** MATERIAL FOR THIS TASK **
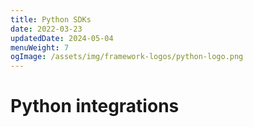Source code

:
 ```yaml
---
title: Python SDKs
date: 2022-03-23
updatedDate: 2024-05-04
menuWeight: 7
ogImage: /assets/img/framework-logos/python-logo.png
---
```


# Python integrations
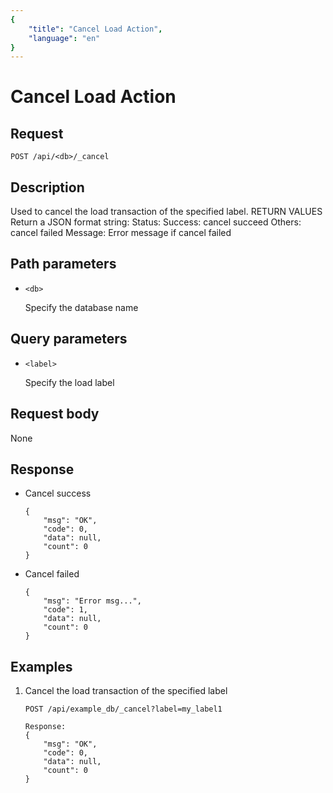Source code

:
```yaml
---
{
    "title": "Cancel Load Action",
    "language": "en"
}
---
```


# Cancel Load Action

## Request

`POST /api/<db>/_cancel`

## Description

Used to cancel the load transaction of the specified label.
RETURN VALUES
    Return a JSON format string:
    Status: 
        Success: cancel succeed
        Others: cancel failed
    Message: Error message if cancel failed
    
## Path parameters

* `<db>`

    Specify the database name

## Query parameters

* `<label>`

    Specify the load label

## Request body

None

## Response

* Cancel success

    ```
    {
    	"msg": "OK",
    	"code": 0,
    	"data": null,
    	"count": 0
    }
    ```

* Cancel failed

    ```
    {
    	"msg": "Error msg...",
    	"code": 1,
    	"data": null,
    	"count": 0
    }
    ```
    
## Examples

1. Cancel the load transaction of the specified label

    ```
    POST /api/example_db/_cancel?label=my_label1

    Response:
    {
    	"msg": "OK",
    	"code": 0,
    	"data": null,
    	"count": 0
    }
    ```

** ABOUT THIS EXERCISE **
Report, from the entries above, each line where "Specify" is found.

** SOLUTION BELOW **
    Specify the database name
    Specify the load label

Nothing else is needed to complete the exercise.